# Scraping NBA Leaders' Data

## Importing needed Libraries

In [1]:
import pandas as pd
import requests
pd.set_option('display.max_columns', None)
import time
import numpy as np

In [2]:
test_url="https://stats.nba.com/stats/leagueLeaders?LeagueID=00&PerMode=PerGame&Scope=S&Season=2012-13&SeasonType=Regular%20Season&StatCategory=PTS"

### requesting HTML and converting it to json

In [3]:
r=requests.get(url=test_url).json()

### Setting up Heading Row for table

In [4]:
table_headers=r['resultSet']['headers']

### Adding Years and Season for new DataFrame

In [5]:
temp_df1=pd.DataFrame(r['resultSet']['rowSet'], columns=table_headers)
temp_df2=pd.DataFrame({'Year':['2012-13' for i in range(len(temp_df1))],
                      'Season_type':['Regular%20Season' for i in range(len(temp_df1))]})

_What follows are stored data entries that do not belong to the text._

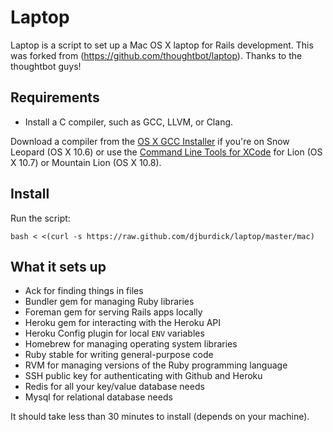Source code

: Laptop
======

Laptop is a script to set up a Mac OS X laptop for Rails development.
This was forked from (https://github.com/thoughtbot/laptop). Thanks to the thoughtbot guys!

Requirements
------------

* Install a C compiler, such as GCC, LLVM, or Clang.

Download a compiler from the [OS X GCC Installer](https://github.com/kennethreitz/osx-gcc-installer/) if you're on Snow Leopard (OS X 10.6) or use the [Command Line Tools for XCode](https://developer.apple.com/downloads/index.action) for Lion (OS X 10.7) or Mountain Lion (OS X 10.8).


Install
-------

Run the script:

    bash < <(curl -s https://raw.github.com/djburdick/laptop/master/mac)

What it sets up
---------------

* Ack for finding things in files
* Bundler gem for managing Ruby libraries
* Foreman gem for serving Rails apps locally
* Heroku gem for interacting with the Heroku API
* Heroku Config plugin for local `ENV` variables
* Homebrew for managing operating system libraries
* Ruby stable for writing general-purpose code
* RVM for managing versions of the Ruby programming language
* SSH public key for authenticating with Github and Heroku
* Redis for all your key/value database needs
* Mysql for relational database needs

It should take less than 30 minutes to install (depends on your machine).
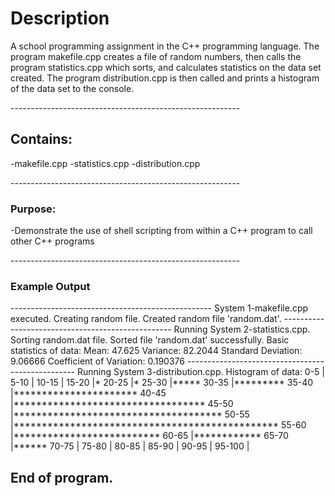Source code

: <h1>Description</h1>
<p>A school programming assignment in the C++ programming language. The program makefile.cpp creates a file of random numbers, then calls the program statistics.cpp which sorts, and calculates statistics on the data set created. The program distribution.cpp is then called and prints a histogram of the data set to the console. </p>
---------------------------------------------------------
<h2>Contains:</h2>
<p>
-makefile.cpp 
-statistics.cpp
-distribution.cpp
</p>
---------------------------------------------------------
<h3>Purpose:</h3> 
<p>-Demonstrate the use of shell scripting from within a C++ program to call other C++ programs</p>
---------------------------------------------------------
<h3>Example Output</h3>

<p>
--------------------------------------------------
System 1-makefile.cpp executed. Creating random file.
Created random file 'random.dat'.
--------------------------------------------------
Running System 2-statistics.cpp.
Sorting random.dat file.
Sorted file 'random.dat' successfully.
Basic statistics of data:
Mean: 47.625
Variance: 82.2044
Standard Deviation: 9.06666
Coefficient of Variation: 0.190376
--------------------------------------------------
Running System 3-distribution.cpp.
Histogram of data:
0-5      |
5-10     |
10-15    |
15-20    |*
20-25    |*
25-30    |*****
30-35    |*********
35-40    |**********************
40-45    |**********************************
45-50    |*************************************
50-55    |***********************************************
55-60    |**************************
60-65    |************
65-70    |******
70-75    |
75-80    |
80-85    |
85-90    |
90-95    |
95-100   |

End of program.
--------------------------------------------------
</p>
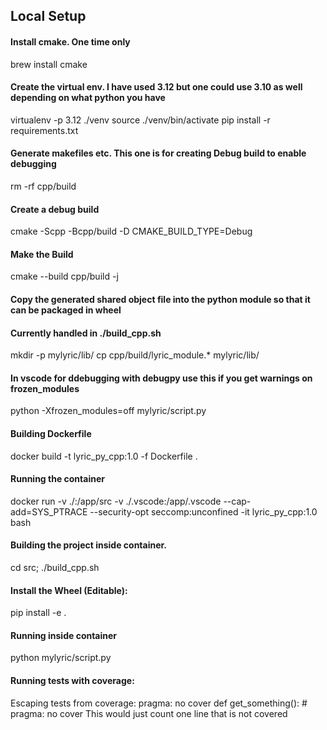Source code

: ## Local Setup

#### Install cmake. One time only
brew install cmake

#### Create the virtual env. I have used 3.12 but one could use 3.10 as well depending on what python you have

virtualenv -p 3.12 ./venv
source ./venv/bin/activate
pip install -r requirements.txt


####  Generate makefiles etc. This one is for creating Debug build to enable debugging
rm -rf cpp/build
####  Create a debug build
cmake -Scpp -Bcpp/build -D CMAKE_BUILD_TYPE=Debug

####  Make the Build
cmake --build cpp/build -j

#### Copy the generated shared object file into the python module so that it can be packaged in wheel
#### Currently handled in ./build_cpp.sh
mkdir -p mylyric/lib/
cp cpp/build/lyric_module.* mylyric/lib/

#### In vscode for ddebugging with debugpy use this if you get warnings on frozen_modules
python -Xfrozen_modules=off mylyric/script.py


#### Building Dockerfile 
docker build -t lyric_py_cpp:1.0 -f Dockerfile .
#### Running the container
docker run -v ./:/app/src -v ./.vscode:/app/.vscode --cap-add=SYS_PTRACE --security-opt seccomp:unconfined -it lyric_py_cpp:1.0 bash

#### Building the project inside container.
cd src; ./build_cpp.sh

#### Install the Wheel (Editable):
pip install -e .

#### Running inside container
python mylyric/script.py

#### Running tests with coverage:

Escaping tests from coverage: pragma: no cover
def get_something():  # pragma: no cover
This would just count one line that is not covered

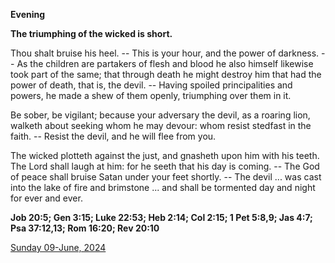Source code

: **Evening**

**The triumphing of the wicked is short.**
 
Thou shalt bruise his heel. -- This is your hour, and the power of darkness. -- As the children are partakers of flesh and blood he also himself likewise took part of the same; that through death he might destroy him that had the power of death, that is, the devil. -- Having spoiled principalities and powers, he made a shew of them openly, triumphing over them in it.
 
Be sober, be vigilant; because your adversary the devil, as a roaring lion, walketh about seeking whom he may devour: whom resist stedfast in the faith. -- Resist the devil, and he will flee from you.
 
The wicked plotteth against the just, and gnasheth upon him with his teeth. The Lord shall laugh at him: for he seeth that his day is coming. -- The God of peace shall bruise Satan under your feet shortly. -- The devil ... was cast into the lake of fire and brimstone ... and shall be tormented day and night for ever and ever.  

**Job 20:5; Gen 3:15; Luke 22:53; Heb 2:14; Col 2:15; 1 Pet 5:8,9; Jas 4:7; Psa 37:12,13; Rom 16:20; Rev 20:10**

[Sunday 09-June, 2024](https://t.me/daily_light)
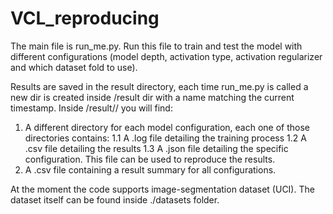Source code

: # VCL_reproducing

The main file is run_me.py. Run this file to train and test the model with different configurations (model depth, activation type,
activation regularizer and which dataset fold to use).

Results are saved in the result directory, each time run_me.py is called a new dir is created inside /result dir with 
a name matching the current timestamp. Inside /result/<timestamp>/ you will find:
  1. A different directory for each model configuration, each one of those directories contains:
    1.1 A .log file detailing the training process
    1.2 A .csv file detailing the results
    1.3 A .json file detailing the specific configuration. This file can be used to reproduce the results.
  2. A .csv file containing a result summary for all configurations.
 

At the moment the code supports image-segmentation dataset (UCI). The dataset itself can be found inside ./datasets folder.

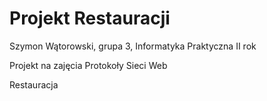 # Projekt Restauracji
Szymon Wątorowski, grupa 3, Informatyka Praktyczna II rok

Projekt na zajęcia Protokoły Sieci Web

Restauracja


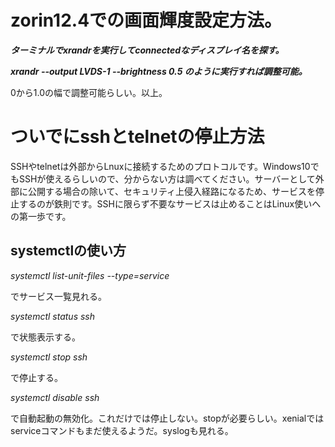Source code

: # zorin12.4での画面輝度設定方法。

***ターミナルでxrandrを実行してconnectedなディスプレイ名を探す。***

***xrandr --output LVDS-1 --brightness 0.5 のように実行すれば調整可能。***

0から1.0の幅で調整可能らしい。以上。

# ついでにsshとtelnetの停止方法

SSHやtelnetは外部からLnuxに接続するためのプロトコルです。Windows10でもSSHが使えるらしいので、分からない方は調べてください。サーバーとして外部に公開する場合の除いて、セキュリティ上侵入経路になるため、サービスを停止するのが鉄則です。SSHに限らず不要なサービスは止めることはLinux使いへの第一歩です。

## systemctlの使い方

*systemctl list-unit-files --type=service*

でサービス一覧見れる。

*systemctl status ssh*

で状態表示する。

*systemctl stop ssh*

で停止する。

*systemctl disable ssh*

で自動起動の無効化。これだけでは停止しない。stopが必要らしい。xenialではserviceコマンドもまだ使えるようだ。syslogも見れる。

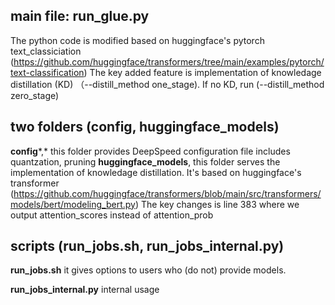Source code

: ## main file: run_glue.py

The python code is modified based on  huggingface's pytorch text_classiciation (https://github.com/huggingface/transformers/tree/main/examples/pytorch/text-classification)
The key added feature is implementation of knowledage distillation (KD) （--distill_method one_stage). If no KD, run (--distill_method zero_stage)

## two folders (config, huggingface_models)

**config***,* this folder provides DeepSpeed configuration file includes quantzation, pruning
**huggingface_models**, this folder serves the implementation of knowledage distillation. It's based on huggingface's transformer (https://github.com/huggingface/transformers/blob/main/src/transformers/models/bert/modeling_bert.py)
 The key changes is line 383 where we output attention_scores instead of attention_prob

## scripts (run_jobs.sh, run_jobs_internal.py)

**run_jobs.sh**  it gives options to users who (do not) provide models.

**run_jobs_internal.py** internal usage
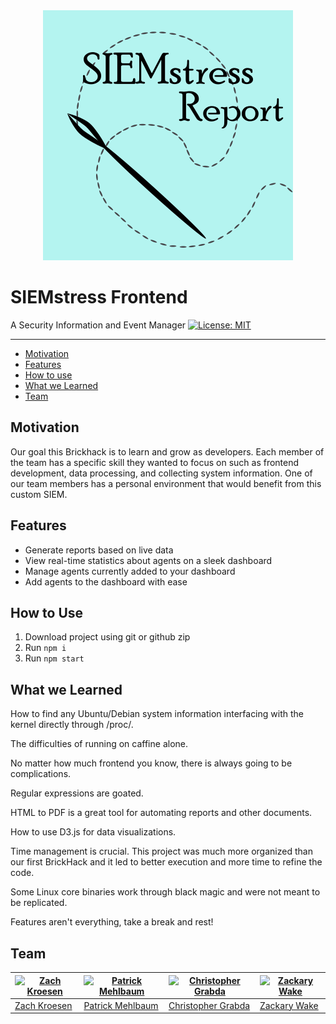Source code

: <div align="center">
	<img src="https://raw.githubusercontent.com/Siemstress/frontend/main/siemstress/src/assets/readmeLogo.png" alt="SIEMstress"/>
</div>

# SIEMstress Frontend
A Security Information and Event Manager
[![License: MIT](https://img.shields.io/badge/License-MIT-yellow.svg)](https://opensource.org/licenses/MIT)

---

<!-- TOC -->

- [Motivation](#motivation)
- [Features](#features)
- [How to use](#how-to-use)
- [What we Learned](#what-we-learned)
- [Team](#team)

<!-- /TOC -->

## Motivation

Our goal this Brickhack is to learn and grow as developers. Each member of the team has a specific skill they wanted to focus on such as frontend development, data processing, and collecting system information. One of our team members has a personal environment that would benefit from this custom SIEM.

## Features

- Generate reports based on live data
- View real-time statistics about agents on a sleek dashboard
- Manage agents currently added to your dashboard
- Add agents to the dashboard with ease

## How to Use

1. Download project using git or github zip
2. Run `npm i`
3. Run `npm start`

## What we Learned

How to find any Ubuntu/Debian system information interfacing with the kernel directly through /proc/.

The difficulties of running on caffine alone.

No matter how much frontend you know, there is always going to be complications.

Regular expressions are goated.

HTML to PDF is a great tool for automating reports and other documents.

How to use D3.js for data visualizations.

Time management is crucial. This project was much more organized than our first BrickHack and it led to better execution and more time to refine the code.

Some Linux core binaries work through black magic and were not meant to be replicated.

Features aren't everything, take a break and rest!

## Team

| [![Zach Kroesen](https://github.com/GlitchyCzE.png?size=100)](https://github.com/GlitchyCzE) | [![Patrick Mehlbaum](https://github.com/pmehlb.png?size=100)](https://github.com/pmehlb) | [![Christopher Grabda](https://github.com/CGrabda.png?size=100)](https://github.com/CGrabda) | [![Zackary Wake](https://github.com/zjw4373.png?size=100)](https://github.com/zjw4373) |
|---|---|---|---|
| [Zach Kroesen](https://zachkroesen.com/) | [Patrick Mehlbaum](https://patrickm.xyz/) | [Christopher Grabda](https://www.linkedin.com/in/christopher-grabda/)| [Zackary Wake](https://www.linkedin.com/in/zackary-wake-4156441b5/) |
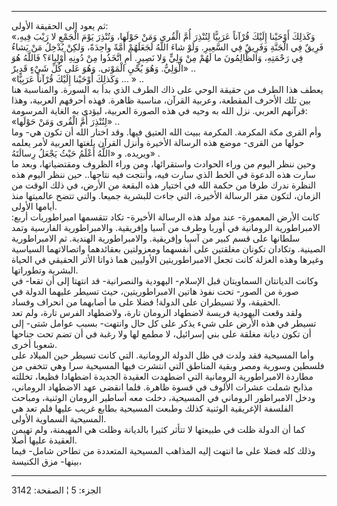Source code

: ------------------------------------------------------------------------

ثم يعود إلى الحقيقة الأولى:  
«وَكَذلِكَ أَوْحَيْنا إِلَيْكَ قُرْآناً عَرَبِيًّا لِتُنْذِرَ أُمَّ الْقُرى وَمَنْ حَوْلَها، وَتُنْذِرَ يَوْمَ الْجَمْعِ
لا رَيْبَ فِيهِ، فَرِيقٌ فِي الْجَنَّةِ وَفَرِيقٌ فِي السَّعِيرِ. وَلَوْ شاءَ اللَّهُ لَجَعَلَهُمْ أُمَّةً
واحِدَةً، وَلكِنْ يُدْخِلُ مَنْ يَشاءُ فِي رَحْمَتِهِ، وَالظَّالِمُونَ ما لَهُمْ مِنْ وَلِيٍّ وَلا نَصِيرٍ. أَمِ
اتَّخَذُوا مِنْ دُونِهِ أَوْلِياءَ؟ فَاللَّهُ هُوَ الْوَلِيُّ. وَهُوَ يُحْيِ الْمَوْتى. وَهُوَ عَلى كُلِّ شَيْءٍ
قَدِيرٌ» ..  
«وَكَذلِكَ أَوْحَيْنا إِلَيْكَ قُرْآناً عَرَبِيًّا ... » ..  
يعطف هذا الطرف من حقيقة الوحي على ذاك الطرف الذي بدأ به السورة.
والمناسبة هنا بين تلك الأحرف المقطعة، وعربية القرآن، مناسبة ظاهرة. فهذه
أحرفهم العربية، وهذا قرآنهم العربي. نزل الله به وحيه في هذه الصورة
العربية، ليؤدي به الغاية المرسومة:  
«لِتُنْذِرَ أُمَّ الْقُرى وَمَنْ حَوْلَها» ..  
وأم القرى مكة المكرمة. المكرمة ببيت الله العتيق فيها. وقد اختار الله أن
تكون هي- وما حولها من القرى- موضع هذه الرسالة الأخيرة وأنزل القرآن
بلغتها العربية لأمر يعلمه ويريده. و «اللَّهُ أَعْلَمُ حَيْثُ يَجْعَلُ رِسالَتَهُ» .  
وحين ننظر اليوم من وراء الحوادث واستقرائها، ومن وراء الظروف ومقتضياتها،
وبعد ما سارت هذه الدعوة في الخط الذي سارت فيه، وأنتجت فيه نتاجها.. حين
ننظر اليوم هذه النظرة ندرك طرفا من حكمة الله في اختيار هذه البقعة من
الأرض، في ذلك الوقت من الزمان، لتكون مقر الرسالة الأخيرة، التي جاءت
للبشرية جميعا. والتي تتضح عالميتها منذ أيامها الأولى.  
كانت الأرض المعمورة- عند مولد هذه الرسالة الأخيرة- تكاد تتقسمها
امبراطوريات أربع: الامبراطورية الرومانية في أوربا وطرف من آسيا وإفريقية.
والامبراطورية الفارسية وتمد سلطانها على قسم كبير من آسيا وإفريقية.
والامبراطورية الهندية. ثم الامبراطورية الصينية. وتكادان تكونان مغلقتين
على أنفسهما ومعزولتين بعقائدهما واتصالاتهما السياسية وغيرها وهذه العزلة
كانت تجعل الامبراطوريتين الأوليين هما ذواتا الأثر الحقيقي في الحياة
البشرية وتطوراتها.  
وكانت الديانتان السماويتان قبل الإسلام- اليهودية والنصرانية- قد انتهتا
إلى أن تقعا- في صورة من الصور- تحت نفوذ هاتين الامبراطوريتين، حيث تسيطر
عليهما الدولة في الحقيقة، ولا تسيطران على الدولة! فضلا على ما أصابهما من
انحراف وفساد.  
ولقد وقعت اليهودية فريسة لاضطهاد الرومان تارة، ولاضطهاد الفرس تارة، ولم
تعد تسيطر في هذه الأرض على شيء يذكر على كل حال وانتهت- بسبب عوامل شتى-
إلى أن تكون ديانة مغلقة على بني إسرائيل، لا مطمع لها ولا رغبة في أن تضم
تحت جناحها شعوبا أخرى.  
وأما المسيحية فقد ولدت في ظل الدولة الرومانية. التي كانت تسيطر حين
الميلاد على فلسطين وسورية ومصر وبقية المناطق التي انتشرت فيها المسيحية
سرا وهي تتخفى من مطاردة الامبراطورية الرومانية التي اضطهدت العقيدة
الجديدة اضطهادا فظيعا، تخللته مذابح شملت عشرات الألوف في قسوة ظاهرة.
فلما انقضى عهد الاضطهاد الروماني، ودخل الامبراطور الروماني في المسيحية،
دخلت معه أساطير الرومان الوثنية، ومباحث الفلسفة الإغريقية الوثنية كذلك
وطبعت المسيحية بطابع غريب عليها فلم تعد هي المسيحية السماوية الأولى.  
كما أن الدولة ظلت في طبيعتها لا تتأثر كثيرا بالديانة وظلت هي المهيمنة،
ولم تهيمن العقيدة عليها أصلا.  
وذلك كله فضلا على ما انتهت إليه المذاهب المسيحية المتعددة من تطاحن شامل-
فيما بينها- مزق الكنيسة،

------------------------------------------------------------------------

الجزء: 5 ¦ الصفحة: 3142

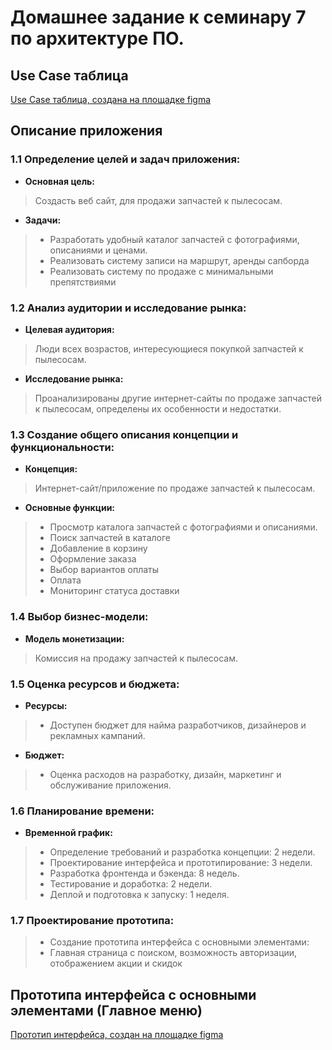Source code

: # Домашнее задание к семинару 7 по архитектуре ПО.
## Use Case таблица
[Use Case таблица, создана на площадке figma](https://www.figma.com/file/rJVH2CoGCokXsVhX5t98Sj/UseCase_gb_project?type=whiteboard&node-id=0%3A1&t=jsgV1jrXx2BdKoEI-1)
## Описание приложения
### 1.1 **Определение целей и задач приложения:**

- **Основная цель:**
> Создасть веб сайт, для продажи запчастей к пылесосам.
- **Задачи:**
> - Разработать удобный каталог запчастей с фотографиями, описаниями и ценами.
> - Реализовать систему записи на маршрут, аренды сапборда
> - Реализовать систему по продаже с минимальными препятствиями

### 1.2 **Анализ аудитории и исследование рынка:**
- **Целевая аудитория:**
> Люди всех возрастов, интересующиеся покупкой запчастей к пылесосам.
- **Исследование рынка:**
>  Проанализированы другие интернет-сайты по продаже запчастей к пылесосам, определены их особенности и недостатки.

### 1.3 Создание общего описания концепции и функциональности:
- **Концепция:**
> Интернет-сайт/приложение по продаже запчастей к пылесосам.
- **Основные функции:**
> - Просмотр каталога запчастей с фотографиями и описаниями.
> - Поиск запчастей в каталоге
> - Добавление в корзину
> - Оформление заказа
> - Выбор вариантов оплаты
> - Оплата
> - Мониторинг статуса доставки

### 1.4 Выбор бизнес-модели:
- **Модель монетизации:**
> Комиссия на продажу запчастей к пылесосам. 

### 1.5 Оценка ресурсов и бюджета:
- **Ресурсы:**
> - Доступен бюджет для найма разработчиков, дизайнеров и рекламных кампаний.
- **Бюджет:**
> - Оценка расходов на разработку, дизайн, маркетинг и обслуживание приложения.

### 1.6 Планирование времени:
- **Временной график:**
> - Определение требований и разработка концепции: 2 недели.
> - Проектирование интерфейса и прототипирование: 3 недели.
> - Разработка фронтенда и бэкенда: 8 недель.
> - Тестирование и доработка: 2 недели.
> - Деплой и подготовка к запуску: 1 неделя.

### 1.7 Проектирование прототипа:
> - Создание прототипа интерфейса с основными элементами:
> - Главная страница с поиском, возможность авторизации, отображением акции и скидок

## Прототипа интерфейса с основными элементами (Главное меню)
[Прототип интерфейса, создан на площадке figma](https://www.figma.com/file/Zx6nJHVMEpOWLiXxk54Wkq/site_prototipe_gb_project?type=whiteboard&node-id=0%3A1&t=hoK7mbubegt66mY0-1)
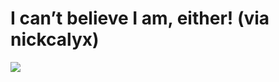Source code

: <!--
id: 211843
link: http://tumblr.atmos.org/post/211843/i-cant-believe-i-am-either-via-nickcalyx
slug: i-cant-believe-i-am-either-via-nickcalyx
date: Sun Mar 18 2007 19:42:09 GMT-0700 (PDT)
publish: 2007-03-018
tags: 
title: I can&#8217;t believe I am, either! (via nickcalyx)
-->


I can&#8217;t believe I am, either! (via nickcalyx)
===================================================

![](http://31.media.tumblr.com/211843_500.jpg)

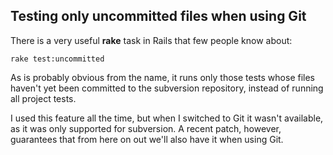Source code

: ## Testing only uncommitted files when using Git

There is a very useful **rake** task in Rails that few people know about:

	rake test:uncommitted

As is probably obvious from the name, it runs only those tests whose files haven't yet been committed to the subversion repository, instead of running all project tests.

I used this feature all the time, but when I switched to Git it wasn't available, as it was only supported for subversion. A recent patch, however, guarantees that from here on out we'll also have it when using Git.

### Concatinating the DataFrames

In [6]:
temp_df3=pd.concat([temp_df2, temp_df1], axis=1)

In [7]:
del temp_df1, temp_df2, temp_df3

# Summing up Everything in one code

### Headers to be not considered as bot

In [8]:
headers={
        'Accept': '*/*',
        'Accept-Encoding': 'gzip, deflate, br',
        'Accept-Language': 'en-GB,en-US;q=0.9,en;q=0.8,hi;q=0.7,fr;q=0.6',
        'Connection': 'keep-alive',
        'Host': 'stats.nba.com',
        'If-Modified-Since': 'Fri, 25 Nov 2022 12:34:17 GMT',
        'Origin': 'https://www.nba.com',
        'Referer': 'https://www.nba.com/',
        'sec-ch-ua': '"Google Chrome";v="107", "Chromium";v="107", "Not=A?Brand";v="24"',
        'sec-ch-ua-mobile': '?0',
        'sec-ch-ua-platform': "Windows",
       'Sec-Fetch-Dest': 'empty',
        'Sec-Fetch-Mode': 'cors',
        'Sec-Fetch-Site': 'same-site',
        'User-Agent': 'Mozilla/5.0 (Windows NT 10.0; Win64; x64) AppleWebKit/537.36 (KHTML, like Gecko) Chrome/107.0.0.0 Safari/537.36'
}

### Defining DataFrame Columns' Titles

In [9]:
df_cols=['Year', 'Season_type']+ table_headers

In [10]:
pd.DataFrame(columns=df_cols)

Unnamed: 0,Year,Season_type,PLAYER_ID,RANK,PLAYER,TEAM_ID,TEAM,GP,MIN,FGM,FGA,FG_PCT,FG3M,FG3A,FG3_PCT,FTM,FTA,FT_PCT,OREB,DREB,REB,AST,STL,BLK,TOV,PTS,EFF


### Defining Selective Attributes

In [11]:
df=pd.DataFrame(columns=df_cols)
season_types=['Regular%20Season', 'Playoffs']
years=[ '2013-14', '2014-15', '2015-16', '2016-17', '2017-18','2018-19','2019-20', '2020-21', '2021-22', '2022-23']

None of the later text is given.